Remix.run Logo
measurablefunc 2 days ago

Decompression is equivalent to executing code for a specialized virtual machine. It should be possible to automate this process of finding "small" programs that generate "large" outputs. Could even be an interesting AI benchmark.

shakna 2 days ago | parent | next [-]

Many of them already do this. [0]

It is a much easier problem to solve than you would expect. No need to drag in a data centre when heuristics can get you close enough.

[0] https://sources.debian.org/patches/unzip/6.0-29/23-cve-2019-...

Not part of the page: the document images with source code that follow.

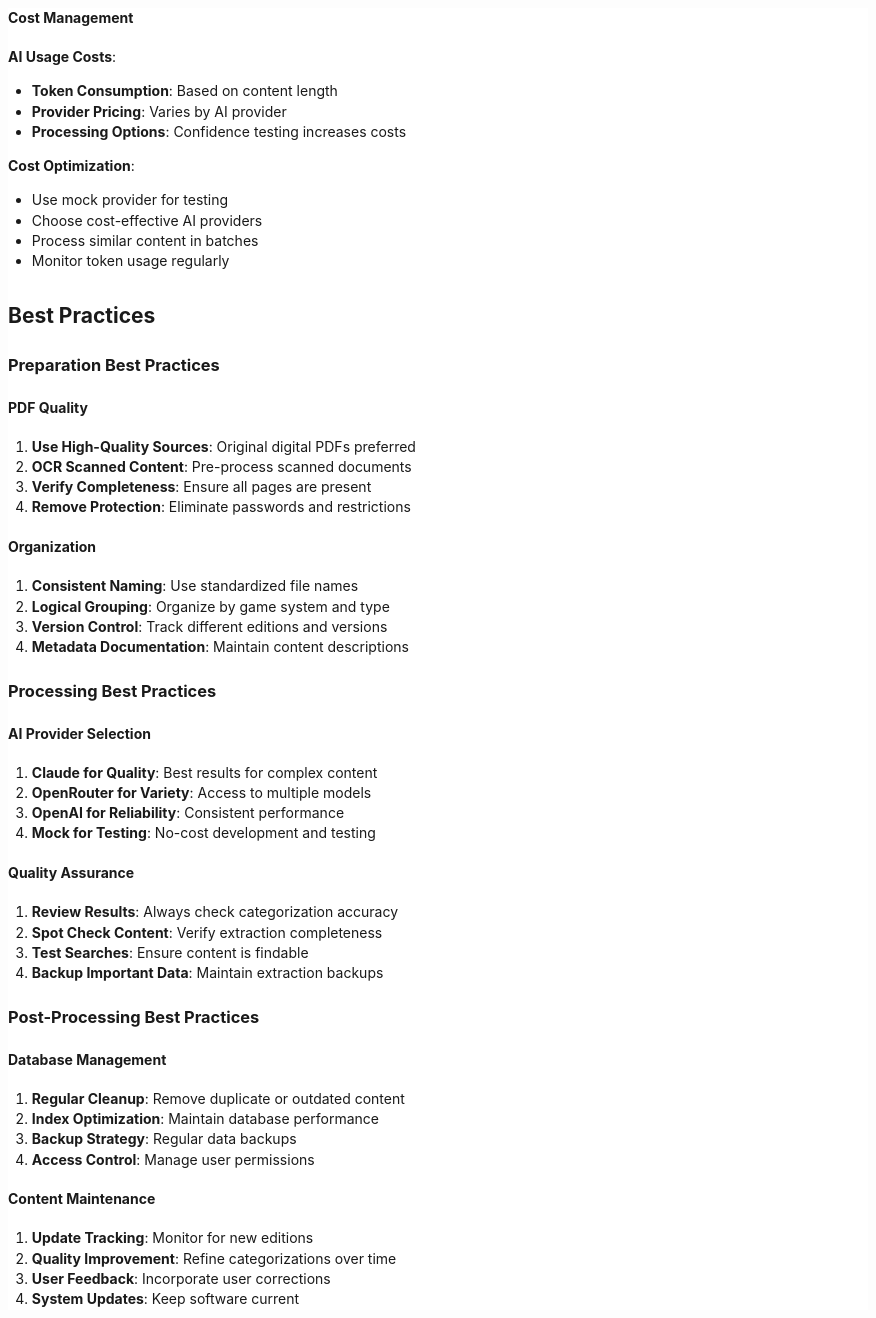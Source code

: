 #### Cost Management

**AI Usage Costs**:
- **Token Consumption**: Based on content length
- **Provider Pricing**: Varies by AI provider
- **Processing Options**: Confidence testing increases costs

**Cost Optimization**:
- Use mock provider for testing
- Choose cost-effective AI providers
- Process similar content in batches
- Monitor token usage regularly

## Best Practices

### Preparation Best Practices

#### PDF Quality
1. **Use High-Quality Sources**: Original digital PDFs preferred
2. **OCR Scanned Content**: Pre-process scanned documents
3. **Verify Completeness**: Ensure all pages are present
4. **Remove Protection**: Eliminate passwords and restrictions

#### Organization
1. **Consistent Naming**: Use standardized file names
2. **Logical Grouping**: Organize by game system and type
3. **Version Control**: Track different editions and versions
4. **Metadata Documentation**: Maintain content descriptions

### Processing Best Practices

#### AI Provider Selection
1. **Claude for Quality**: Best results for complex content
2. **OpenRouter for Variety**: Access to multiple models
3. **OpenAI for Reliability**: Consistent performance
4. **Mock for Testing**: No-cost development and testing

#### Quality Assurance
1. **Review Results**: Always check categorization accuracy
2. **Spot Check Content**: Verify extraction completeness
3. **Test Searches**: Ensure content is findable
4. **Backup Important Data**: Maintain extraction backups

### Post-Processing Best Practices

#### Database Management
1. **Regular Cleanup**: Remove duplicate or outdated content
2. **Index Optimization**: Maintain database performance
3. **Backup Strategy**: Regular data backups
4. **Access Control**: Manage user permissions

#### Content Maintenance
1. **Update Tracking**: Monitor for new editions
2. **Quality Improvement**: Refine categorizations over time
3. **User Feedback**: Incorporate user corrections
4. **System Updates**: Keep software current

measurablefunc 2 days ago | parent [-]

I meant it should be possible to take a specialized virtual machine that is equivalent to decompressing some compressed bitstream & figure out how to write programs for it that are small but generate large outputs, not that it should be possible to do static analysis & figure out whether the given small program will generate a large output although that is also an interesting problem to solve & would also be an interesting AI benchmark.

bikeshaving 2 days ago | parent | prev [-]

My guess is this is a subset of the halting problem (does this program accept data with non-halting decompression), and is therefore beautifully undecidable. You are free to leave zip/tgz/whatever fork bombs as little mines for live-off-the-land advanced persistent threats in your filesystems.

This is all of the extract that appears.